寄り添う

教習所に通える日々が残り少なくなって淋しい…と、しょんぼりしていたら、さらにその上、年内に受けられる卒業検定の日がひとつもないことが判明して、ますますしょんぼりしているここしばらくです。
残り少ない実車教習を、まだまだ先の試験直前まで何とか大事に残して、だから、年内はだいじに1回だけ。もう、エンジンのかけ方も忘れてしまいそう。はぁ、ひもじいです。今なら、ひもじさを音で、とても表現できる私な気がします。ひもじいassaiです。

(※assai【伊】: 非常に。きわめて。)



先日、2日間びわ湖ホールに通って、テノールの福井敬さんのレコーディングが行われました。
万感すぎて写真も何もないどころか、何を書いたらいいか分からないほど万感でした。息をのむ緊張感の連続で、帰ったらいつもと違う種類の疲れがドッとくるのだけど、電車の中でも家にいてもご飯作っていてもお風呂に入っていても福井先生の精悍でドラマティックな歌声がずーっと頭の中に響き渡っていて(今もです)、何とも幸せな時間でした(です)。

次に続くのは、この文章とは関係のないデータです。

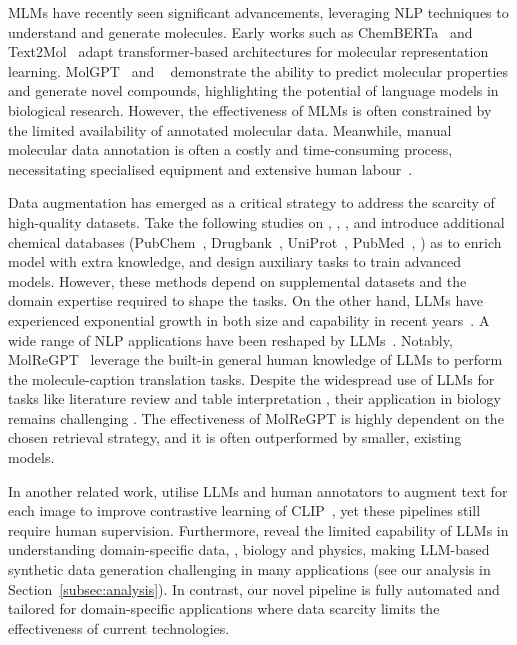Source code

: MLMs have recently seen significant advancements, leveraging NLP techniques to understand and generate molecules. 
Early works such as ChemBERTa~\cite{CGR20} and Text2Mol~\cite{EZJ21} adapt transformer-based architectures for molecular representation learning. 
MolGPT~\cite{BAVP22} and \oldmodel~\cite{ELRHCJ22} demonstrate the ability to predict molecular properties and generate novel compounds, highlighting the potential of language models in biological research. 
% 
However, the effectiveness of MLMs is often constrained by the limited availability of annotated molecular data.
Meanwhile, manual molecular data annotation is often a costly and time-consuming process, necessitating specialised equipment and extensive human labour~\cite{DGH16}. 

Data augmentation has emerged as a critical strategy to address the scarcity of high-quality datasets.
% 
Take the following studies on \olddataset, \citet{CGBWLM23}, \citet{LZXWXQZL23}, \citet{PZZWGWXY23} and \citet{PWGLFZXQY24} introduce additional chemical databases (PubChem~\cite{KCCGHHLSTY23}, Drugbank~\cite{WFGLMGSJLS18}, UniProt~\cite{U23}, PubMed~\cite{W20}, \etc) as to enrich model with extra knowledge, and design auxiliary tasks to train advanced models. 
However, these methods depend on supplemental datasets and the domain expertise required to shape the tasks.
% 
On the other hand, LLMs have experienced exponential growth in both size and capability in recent years~\cite{BMRS20}. 
A wide range of NLP applications have been reshaped by LLMs~\cite{AMAV23,ZZM242}.
Notably, MolReGPT~\cite{LLFWLTL24} leverage the built-in general human knowledge of LLMs to perform the molecule-caption translation tasks. 
Despite the widespread use of LLMs for tasks like literature review and table interpretation \cite{AAAA23,TMSA23}, their application in biology remains challenging \cite{LJRHHNPWR24}. The effectiveness of MolReGPT is highly dependent on the chosen retrieval strategy, and it is often outperformed by smaller, existing models.
 
In another related work, \citet{WYHYMW24} utilise LLMs and human annotators to augment text for each image to improve contrastive learning of CLIP~\cite{RKHRGASAMCKS21}, yet these pipelines still require human supervision.
% 
Furthermore, \citet{ZZM24} reveal the limited capability of LLMs in understanding domain-specific data, \eg, biology and physics, making LLM-based synthetic data generation challenging in many applications (see our analysis in Section~\ref{subsec:analysis}). 
% 
In contrast, our novel \pipeline pipeline is fully automated and tailored for domain-specific applications where data scarcity limits the effectiveness of current technologies.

テノールにクラリネットといえば、何よりもまず『トスカ』の「星は光りぬ」が浮かびますが(今回も入れていただきました。もちろん緊張しましたとても。)、実は、分かりやすいソロよりも、様々なオペラの中でテノールの歌う場面にユニゾンで併走して色を添えさせてもらう役割を担う機会は案外多くそして味わい深く、これは他の楽器にはない特色だと思っています。青年が希望にあふれて歌い上げるとき、切々と愛を語るときには、ヴィブラートのない澄みきったクラリネットの音色が相応しいのだと感じます。全てを悟って諦めるときや、人生の最後のため息に寄り添うこともあります。

今回も、恐れながら、震えながら、心から寄り添わせていただきました。舞台に立つ歌手に、オケピットから寄り添う時は、歌が後方から飛んでくるのを空中でキャッチして乗っかれば良いので予測はそれほど難しくないのですが(たぶん)、今回のように、ソリストがオーケストラの前に立たれて前を向いて歌われているのを、私はオーケストラの奥のほうから、ソリストの背中の微かな動きなどだけを頼りにほとんど推測と祈りだけで寄り添っていく必要があるので(聴いて吹いたのでは間に合わないし、吹き始めたら殆ど聴こえない)、特にピットで吹いたことのある曲で、その違いと難しさについて改めて気づくことになりました。結局、どれもこれも何も言われずに終わっちゃって、確かめる手立ては私にはなく…答え合わせは、完成したCDを震えながら再生するその時になるということです…祈ります…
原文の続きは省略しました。